● What this task involves: Give back every record word for word, but keep the pictures out.

● Records supplied:
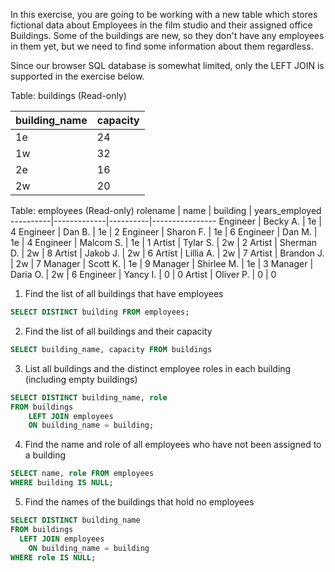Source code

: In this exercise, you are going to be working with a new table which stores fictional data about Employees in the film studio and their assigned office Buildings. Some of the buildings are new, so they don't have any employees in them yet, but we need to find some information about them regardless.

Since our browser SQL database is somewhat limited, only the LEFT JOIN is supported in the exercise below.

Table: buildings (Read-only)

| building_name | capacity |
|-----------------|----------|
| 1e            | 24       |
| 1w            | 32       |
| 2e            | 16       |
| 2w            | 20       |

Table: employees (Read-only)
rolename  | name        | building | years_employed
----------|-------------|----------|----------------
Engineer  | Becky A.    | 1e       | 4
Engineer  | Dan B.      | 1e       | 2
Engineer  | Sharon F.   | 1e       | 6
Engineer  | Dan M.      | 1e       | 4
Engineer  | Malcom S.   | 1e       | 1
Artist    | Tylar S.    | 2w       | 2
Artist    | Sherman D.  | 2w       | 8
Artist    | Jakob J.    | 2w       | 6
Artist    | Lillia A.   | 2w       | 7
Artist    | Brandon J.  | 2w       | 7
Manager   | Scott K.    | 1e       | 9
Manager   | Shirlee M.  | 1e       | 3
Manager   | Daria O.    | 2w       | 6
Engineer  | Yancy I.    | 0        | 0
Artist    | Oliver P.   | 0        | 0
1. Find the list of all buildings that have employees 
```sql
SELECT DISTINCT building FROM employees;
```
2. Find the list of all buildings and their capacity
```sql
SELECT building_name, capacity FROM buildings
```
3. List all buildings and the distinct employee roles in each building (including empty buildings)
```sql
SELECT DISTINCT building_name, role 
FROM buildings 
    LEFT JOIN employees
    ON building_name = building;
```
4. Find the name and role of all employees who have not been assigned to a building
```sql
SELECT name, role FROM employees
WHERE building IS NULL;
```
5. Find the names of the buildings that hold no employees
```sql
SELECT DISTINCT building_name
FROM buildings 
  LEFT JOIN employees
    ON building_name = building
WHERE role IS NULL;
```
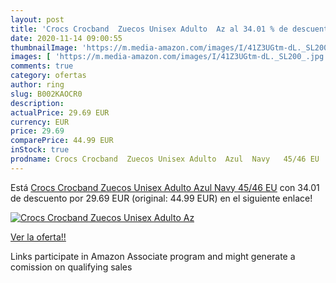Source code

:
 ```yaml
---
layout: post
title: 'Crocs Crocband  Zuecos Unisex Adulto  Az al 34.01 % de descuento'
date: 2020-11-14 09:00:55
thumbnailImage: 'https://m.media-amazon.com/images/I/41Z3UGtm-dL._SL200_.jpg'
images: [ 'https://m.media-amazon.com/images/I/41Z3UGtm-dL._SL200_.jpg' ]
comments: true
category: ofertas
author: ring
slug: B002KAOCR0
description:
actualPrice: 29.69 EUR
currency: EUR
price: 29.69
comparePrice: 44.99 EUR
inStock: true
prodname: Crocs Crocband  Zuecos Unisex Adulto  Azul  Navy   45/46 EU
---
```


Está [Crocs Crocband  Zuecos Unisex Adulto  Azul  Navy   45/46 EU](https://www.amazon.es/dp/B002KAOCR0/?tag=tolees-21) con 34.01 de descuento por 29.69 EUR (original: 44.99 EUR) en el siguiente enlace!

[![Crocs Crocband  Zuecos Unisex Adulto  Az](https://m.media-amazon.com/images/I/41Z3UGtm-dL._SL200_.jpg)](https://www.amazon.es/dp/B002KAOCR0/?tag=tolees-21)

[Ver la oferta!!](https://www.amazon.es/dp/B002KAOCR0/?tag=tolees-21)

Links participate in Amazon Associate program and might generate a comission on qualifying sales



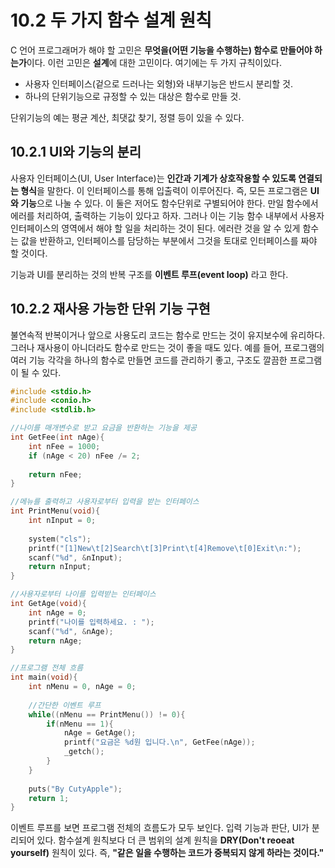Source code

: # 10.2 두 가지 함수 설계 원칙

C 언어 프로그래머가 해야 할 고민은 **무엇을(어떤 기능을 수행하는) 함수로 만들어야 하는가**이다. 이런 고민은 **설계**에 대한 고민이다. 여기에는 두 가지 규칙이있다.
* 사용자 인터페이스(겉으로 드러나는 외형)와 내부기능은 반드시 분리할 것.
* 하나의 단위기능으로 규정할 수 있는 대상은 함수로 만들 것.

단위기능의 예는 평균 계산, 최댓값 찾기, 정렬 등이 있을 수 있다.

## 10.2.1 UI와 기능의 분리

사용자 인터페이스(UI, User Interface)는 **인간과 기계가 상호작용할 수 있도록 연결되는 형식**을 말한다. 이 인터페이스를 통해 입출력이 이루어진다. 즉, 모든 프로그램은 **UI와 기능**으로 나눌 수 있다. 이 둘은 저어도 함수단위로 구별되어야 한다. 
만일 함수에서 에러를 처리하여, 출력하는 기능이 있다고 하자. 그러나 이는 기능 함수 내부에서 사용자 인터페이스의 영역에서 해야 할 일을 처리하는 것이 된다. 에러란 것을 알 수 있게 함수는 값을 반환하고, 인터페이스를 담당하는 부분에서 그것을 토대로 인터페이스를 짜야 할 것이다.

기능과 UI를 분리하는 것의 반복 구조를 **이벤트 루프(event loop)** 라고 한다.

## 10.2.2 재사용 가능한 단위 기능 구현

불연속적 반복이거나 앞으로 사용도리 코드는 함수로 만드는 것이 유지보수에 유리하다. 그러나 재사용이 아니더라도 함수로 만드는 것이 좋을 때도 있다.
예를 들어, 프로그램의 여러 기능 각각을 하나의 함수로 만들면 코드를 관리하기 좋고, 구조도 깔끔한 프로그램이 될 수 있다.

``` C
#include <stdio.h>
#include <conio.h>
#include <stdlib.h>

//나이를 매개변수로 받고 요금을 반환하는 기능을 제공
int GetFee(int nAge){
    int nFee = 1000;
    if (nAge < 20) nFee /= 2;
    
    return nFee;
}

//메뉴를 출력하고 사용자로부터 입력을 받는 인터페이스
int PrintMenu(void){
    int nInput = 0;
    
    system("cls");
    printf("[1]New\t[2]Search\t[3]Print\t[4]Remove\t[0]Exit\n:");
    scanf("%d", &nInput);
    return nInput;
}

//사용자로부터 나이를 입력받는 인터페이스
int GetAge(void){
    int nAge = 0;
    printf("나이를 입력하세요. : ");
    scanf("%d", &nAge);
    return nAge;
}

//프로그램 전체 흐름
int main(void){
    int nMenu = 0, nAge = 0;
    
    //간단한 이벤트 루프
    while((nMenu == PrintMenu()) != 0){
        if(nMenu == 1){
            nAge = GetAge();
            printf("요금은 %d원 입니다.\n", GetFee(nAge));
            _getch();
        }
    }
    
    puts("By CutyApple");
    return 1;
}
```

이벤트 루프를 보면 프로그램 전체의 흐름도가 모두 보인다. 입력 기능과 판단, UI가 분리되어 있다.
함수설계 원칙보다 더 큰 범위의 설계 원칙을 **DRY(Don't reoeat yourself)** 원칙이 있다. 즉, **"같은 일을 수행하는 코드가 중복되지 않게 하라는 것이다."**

● Answer for the task:
Source code

: In this exercise, you are going to be working with a new table which stores fictional data about Employees in the film studio and their assigned office Buildings. Some of the buildings are new, so they don't have any employees in them yet, but we need to find some information about them regardless.

Since our browser SQL database is somewhat limited, only the LEFT JOIN is supported in the exercise below.

Table: buildings (Read-only)

| building_name | capacity |
|-----------------|----------|
| 1e            | 24       |
| 1w            | 32       |
| 2e            | 16       |
| 2w            | 20       |

Table: employees (Read-only)
rolename  | name        | building | years_employed
----------|-------------|----------|----------------
Engineer  | Becky A.    | 1e       | 4
Engineer  | Dan B.      | 1e       | 2
Engineer  | Sharon F.   | 1e       | 6
Engineer  | Dan M.      | 1e       | 4
Engineer  | Malcom S.   | 1e       | 1
Artist    | Tylar S.    | 2w       | 2
Artist    | Sherman D.  | 2w       | 8
Artist    | Jakob J.    | 2w       | 6
Artist    | Lillia A.   | 2w       | 7
Artist    | Brandon J.  | 2w       | 7
Manager   | Scott K.    | 1e       | 9
Manager   | Shirlee M.  | 1e       | 3
Manager   | Daria O.    | 2w       | 6
Engineer  | Yancy I.    | 0        | 0
Artist    | Oliver P.   | 0        | 0
1. Find the list of all buildings that have employees 
```sql
SELECT DISTINCT building FROM employees;
```
2. Find the list of all buildings and their capacity
```sql
SELECT building_name, capacity FROM buildings
```
3. List all buildings and the distinct employee roles in each building (including empty buildings)
```sql
SELECT DISTINCT building_name, role 
FROM buildings 
    LEFT JOIN employees
    ON building_name = building;
```
4. Find the name and role of all employees who have not been assigned to a building
```sql
SELECT name, role FROM employees
WHERE building IS NULL;
```
5. Find the names of the buildings that hold no employees
```sql
SELECT DISTINCT building_name
FROM buildings 
  LEFT JOIN employees
    ON building_name = building
WHERE role IS NULL;
```
Source code

:
 ```yaml
---
layout: post
title: 'Crocs Crocband  Zuecos Unisex Adulto  Az al 34.01 % de descuento'
date: 2020-11-14 09:00:55
thumbnailImage: 'https://m.media-amazon.com/images/I/41Z3UGtm-dL._SL200_.jpg'
images: [ 'https://m.media-amazon.com/images/I/41Z3UGtm-dL._SL200_.jpg' ]
comments: true
category: ofertas
author: ring
slug: B002KAOCR0
description:
actualPrice: 29.69 EUR
currency: EUR
price: 29.69
comparePrice: 44.99 EUR
inStock: true
prodname: Crocs Crocband  Zuecos Unisex Adulto  Azul  Navy   45/46 EU
---
```


Está [Crocs Crocband  Zuecos Unisex Adulto  Azul  Navy   45/46 EU](https://www.amazon.es/dp/B002KAOCR0/?tag=tolees-21) con 34.01 de descuento por 29.69 EUR (original: 44.99 EUR) en el siguiente enlace!

[![Crocs Crocband  Zuecos Unisex Adulto  Az](https://m.media-amazon.com/images/I/41Z3UGtm-dL._SL200_.jpg)](https://www.amazon.es/dp/B002KAOCR0/?tag=tolees-21)

[Ver la oferta!!](https://www.amazon.es/dp/B002KAOCR0/?tag=tolees-21)

Links participate in Amazon Associate program and might generate a comission on qualifying sales



Source code

: # 10.2 두 가지 함수 설계 원칙

C 언어 프로그래머가 해야 할 고민은 **무엇을(어떤 기능을 수행하는) 함수로 만들어야 하는가**이다. 이런 고민은 **설계**에 대한 고민이다. 여기에는 두 가지 규칙이있다.
* 사용자 인터페이스(겉으로 드러나는 외형)와 내부기능은 반드시 분리할 것.
* 하나의 단위기능으로 규정할 수 있는 대상은 함수로 만들 것.

단위기능의 예는 평균 계산, 최댓값 찾기, 정렬 등이 있을 수 있다.

## 10.2.1 UI와 기능의 분리

사용자 인터페이스(UI, User Interface)는 **인간과 기계가 상호작용할 수 있도록 연결되는 형식**을 말한다. 이 인터페이스를 통해 입출력이 이루어진다. 즉, 모든 프로그램은 **UI와 기능**으로 나눌 수 있다. 이 둘은 저어도 함수단위로 구별되어야 한다. 
만일 함수에서 에러를 처리하여, 출력하는 기능이 있다고 하자. 그러나 이는 기능 함수 내부에서 사용자 인터페이스의 영역에서 해야 할 일을 처리하는 것이 된다. 에러란 것을 알 수 있게 함수는 값을 반환하고, 인터페이스를 담당하는 부분에서 그것을 토대로 인터페이스를 짜야 할 것이다.

기능과 UI를 분리하는 것의 반복 구조를 **이벤트 루프(event loop)** 라고 한다.

## 10.2.2 재사용 가능한 단위 기능 구현

불연속적 반복이거나 앞으로 사용도리 코드는 함수로 만드는 것이 유지보수에 유리하다. 그러나 재사용이 아니더라도 함수로 만드는 것이 좋을 때도 있다.
예를 들어, 프로그램의 여러 기능 각각을 하나의 함수로 만들면 코드를 관리하기 좋고, 구조도 깔끔한 프로그램이 될 수 있다.

``` C
#include <stdio.h>
#include <conio.h>
#include <stdlib.h>

//나이를 매개변수로 받고 요금을 반환하는 기능을 제공
int GetFee(int nAge){
    int nFee = 1000;
    if (nAge < 20) nFee /= 2;
    
    return nFee;
}

//메뉴를 출력하고 사용자로부터 입력을 받는 인터페이스
int PrintMenu(void){
    int nInput = 0;
    
    system("cls");
    printf("[1]New\t[2]Search\t[3]Print\t[4]Remove\t[0]Exit\n:");
    scanf("%d", &nInput);
    return nInput;
}

//사용자로부터 나이를 입력받는 인터페이스
int GetAge(void){
    int nAge = 0;
    printf("나이를 입력하세요. : ");
    scanf("%d", &nAge);
    return nAge;
}

//프로그램 전체 흐름
int main(void){
    int nMenu = 0, nAge = 0;
    
    //간단한 이벤트 루프
    while((nMenu == PrintMenu()) != 0){
        if(nMenu == 1){
            nAge = GetAge();
            printf("요금은 %d원 입니다.\n", GetFee(nAge));
            _getch();
        }
    }
    
    puts("By CutyApple");
    return 1;
}
```

이벤트 루프를 보면 프로그램 전체의 흐름도가 모두 보인다. 입력 기능과 판단, UI가 분리되어 있다.
함수설계 원칙보다 더 큰 범위의 설계 원칙을 **DRY(Don't reoeat yourself)** 원칙이 있다. 즉, **"같은 일을 수행하는 코드가 중복되지 않게 하라는 것이다."**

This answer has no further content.